To kick 2012 off to a good start, public speakers need to take stock just like everyone else. Following are my top New Year’s resolutions for speakers. What have you vowed to change this year? Share them in the comments.
1. Resolve to use more video.
This is the year to lose the Power Point, the clip art, the photos of your dog, and the cheesy jokes. Get some high quality video clips to help tell your story. With good video, you can bring the rest of the world (and recent history) into your speech and galvanize the audience.
2. Resolve to stop the throat clearing.
Most speakers begin their speeches with nervous chatter thanking the group that invited them, telling the audience how glad they are to have sat in a cramped, grubby airplane seat for hours and slept in a strange bed in order to be with them in Anywhere, Planet Earth. That’s throat clearing and it means you’re stalling for time. Give the audience what it wants – start with a bang. Start with something they’ve never heard before. Tell them a story, a startling stat, ask them a question – whatever. Just get going with something attention-grabbing.

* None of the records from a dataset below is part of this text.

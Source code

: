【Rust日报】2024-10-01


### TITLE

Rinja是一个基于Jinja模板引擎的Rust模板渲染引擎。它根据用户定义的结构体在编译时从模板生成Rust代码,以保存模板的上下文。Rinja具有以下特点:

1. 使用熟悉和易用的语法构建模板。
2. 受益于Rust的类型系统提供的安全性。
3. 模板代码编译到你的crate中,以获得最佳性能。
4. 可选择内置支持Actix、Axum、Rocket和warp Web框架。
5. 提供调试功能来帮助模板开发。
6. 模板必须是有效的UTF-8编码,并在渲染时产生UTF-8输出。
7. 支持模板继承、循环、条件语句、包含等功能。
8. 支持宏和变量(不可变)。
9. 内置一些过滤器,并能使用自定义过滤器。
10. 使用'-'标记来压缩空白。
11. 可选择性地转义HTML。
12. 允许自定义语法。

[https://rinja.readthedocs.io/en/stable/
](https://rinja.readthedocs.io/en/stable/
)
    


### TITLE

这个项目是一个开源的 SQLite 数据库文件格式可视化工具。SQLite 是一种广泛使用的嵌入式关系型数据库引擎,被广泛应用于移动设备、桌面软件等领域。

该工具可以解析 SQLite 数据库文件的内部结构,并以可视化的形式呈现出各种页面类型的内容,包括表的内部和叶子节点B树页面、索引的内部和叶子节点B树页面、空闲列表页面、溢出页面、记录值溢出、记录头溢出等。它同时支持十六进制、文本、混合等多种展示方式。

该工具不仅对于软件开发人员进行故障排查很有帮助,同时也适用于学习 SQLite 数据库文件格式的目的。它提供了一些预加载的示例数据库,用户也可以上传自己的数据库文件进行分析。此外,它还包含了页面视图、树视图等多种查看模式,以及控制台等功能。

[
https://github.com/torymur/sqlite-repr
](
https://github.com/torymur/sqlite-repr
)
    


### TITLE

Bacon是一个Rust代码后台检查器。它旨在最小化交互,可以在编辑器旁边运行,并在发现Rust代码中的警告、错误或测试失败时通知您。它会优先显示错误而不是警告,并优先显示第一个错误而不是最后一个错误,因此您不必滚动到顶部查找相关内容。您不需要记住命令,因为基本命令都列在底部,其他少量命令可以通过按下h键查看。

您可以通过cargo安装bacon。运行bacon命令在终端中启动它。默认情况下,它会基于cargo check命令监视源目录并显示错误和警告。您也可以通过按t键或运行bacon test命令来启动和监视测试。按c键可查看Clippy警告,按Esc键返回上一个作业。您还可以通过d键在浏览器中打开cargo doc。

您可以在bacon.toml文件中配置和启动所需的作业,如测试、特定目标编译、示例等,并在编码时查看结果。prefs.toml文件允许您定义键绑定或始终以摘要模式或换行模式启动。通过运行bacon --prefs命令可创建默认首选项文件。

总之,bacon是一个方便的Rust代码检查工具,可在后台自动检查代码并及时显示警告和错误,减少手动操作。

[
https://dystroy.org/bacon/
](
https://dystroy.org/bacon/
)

3. Resolve to stop dumping data on the audience.
Too many speakers think that giving a speech means telling the audience everything they know about the topic in question. After all, the speaker was invited to regale the audience with his or her expertise, right? Wrong. The speaker was invited in to take the audience on a journey, respecting the audience’s need to hear the right things in the right order. Audiences can only handle small amounts of information. What they can handle is large amounts of insight and attitude.
4. Resolve to lose the traditional format.
Too many speeches begin with a joke, then an agenda slide, then an introduction explaining the speaker’s expertise and background, and then a commercial for his or her services. We’re 15 minutes into the speech, and I haven’t learned anything I couldn’t find out from the program or the speaker’s web site. Shake it up, mix it up, change it up. Lose all that expected stuff and give us some surprises. Think an action movie – imagine if it began with an introduction of the actors and an agenda. Ridiculous, right? Action movies begin with an explosion, a chase, a spectacular murder. And they continue to deliver the unexpected for two more hours. Do you the same.
5. Resolve to find your passion.
Too many speakers play it safe and say the expected, the ordinary, and the obvious. 2012 is the year to find your passion, and say something that no one else can say. I hear that each human is unique, so share that with us. Don’t give us received opinions, bland platitudes, and what we already know. Life is too short, and plane rides too long. Find your unique voice.
Here's to a spectatular 2012!
Nick, these are great resolutions. In particular, the second one struck a chord with me, literally. I need to ease up on the dairy in my coffee before I speak! Ahem.
Thanks for the comment, Dave. You remind me that giving up caffeinated coffee wouldn’t hurt most speakers, either — unless you’re so calm you need the extra kick to get you going in front of an audience.
WOW.
You are getting more and more direct and ever more valuable.
Loving it.
Thank you, Nick.
Thanks Paul — and good to hear from my direct down under friend.
Does one find her/his passion, or does one step put of the way and let the passion find the person?
Thordis, good question. I don’t know the answer; I suspect it varies from individual to individual. But let me know how it works for you!
This is powerful. Great stuff. Thanks for the information. See you at the top of the speaking game!!!
Thanks, Jesse, and good luck with your speaking game.